Department of Radiation Biology, Institute for Cancer Research, Oslo University Hospital, Oslo, Norway.
Radiother Oncol. 2011 Mar;98(3):360-4. doi: 10.1016/j.radonc.2010.12.016. Epub 2011 Jan 22.
Dynamic contrast-enhanced magnetic resonance imaging (DCE-MRI) has been suggested to be a useful method for detecting tumor hypoxia. In this study, we investigated whether DCE-MRI can differentiate between hypoxic and non-hypoxic experimental tumors.

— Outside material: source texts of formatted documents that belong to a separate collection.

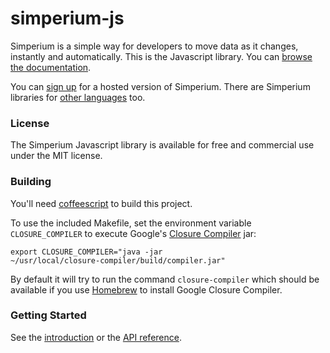 simperium-js
==============
Simperium is a simple way for developers to move data as it changes, instantly and automatically. This is the Javascript library. You can [browse the documentation](https://simperium.com/docs/js/).

You can [sign up](https://simperium.com) for a hosted version of Simperium. There are Simperium libraries for [other languages](https://simperium.com/overview/) too.

### License
The Simperium Javascript library is available for free and commercial use under the MIT license.

### Building

You'll need [coffeescript](http://coffeescript.org/) to build this project.

To use the included Makefile, set the environment variable `CLOSURE_COMPILER` to
execute Google's [Closure Compiler](http://code.google.com/p/closure-compiler/) jar:

    export CLOSURE_COMPILER="java -jar
    ~/usr/local/closure-compiler/build/compiler.jar"

By default it will try to run the command `closure-compiler` which should be
available if you use [Homebrew](https://github.com/mxcl/homebrew) to install
Google Closure Compiler.


### Getting Started

See the [introduction](https://simperium.com/docs/js/) or the [API
reference](https://simperium.com/docs/reference/js/).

Three tumor models with hypoxic tissue and three tumor models without hypoxic tissue were subjected to DCE-MRI. Parametric images of K(trans) (the volume transfer constant of Gd-DTPA) and v(e) (the fractional distribution volume of Gd-DTPA) were produced by pharmacokinetic analysis of the DCE-MRI series. Tumor oxygenation status was assessed by using a radiobiological assay and a pimonidazole-based immunohistochemical assay. Tumor response to fractionated irradiation (six fractions of 2Gy in 60h) was measured in vitro by using a clonogenic assay.
Tumors with hypoxic regions were more resistant to radiation treatment than were tumors without hypoxia. K(trans) was significantly higher for radiation sensitive tumors without hypoxia than for radiation resistant tumors with hypoxic regions, whereas v(e) did not differ significantly between non-hypoxic and hypoxic tumors.
This study supports the clinical attempts to establish DCE-MRI as a noninvasive method for providing useful biomarkers for personalized radiation therapy.
动态对比增强磁共振成像(DCE-MRI)已被证明是一种用于检测肿瘤缺氧的有用方法。在本研究中,我们研究了 DCE-MRI 是否可以区分缺氧和非缺氧的实验性肿瘤。
对三个具有缺氧组织的肿瘤模型和三个没有缺氧组织的肿瘤模型进行了 DCE-MRI 检查。通过对 DCE-MRI 系列进行药代动力学分析,生成了 K(trans)(钆-DTPA 的容积转移常数)和 v(e)(钆-DTPA 的分数分布容积)的参数图像。通过放射生物学测定和基于 pimonidazole 的免疫组织化学测定评估肿瘤的氧合状态。通过集落形成测定体外测量了分次照射(60 小时内 6 次 2Gy 剂量)对肿瘤的反应。
具有缺氧区域的肿瘤对放射治疗的抵抗力强于没有缺氧的肿瘤。对于没有缺氧的放射敏感肿瘤,K(trans)明显高于具有缺氧区域的放射抵抗肿瘤,而 v(e)在非缺氧肿瘤和缺氧肿瘤之间没有显著差异。
这项研究支持了将 DCE-MRI 作为一种非侵入性方法来提供用于个性化放射治疗的有用生物标志物的临床尝试。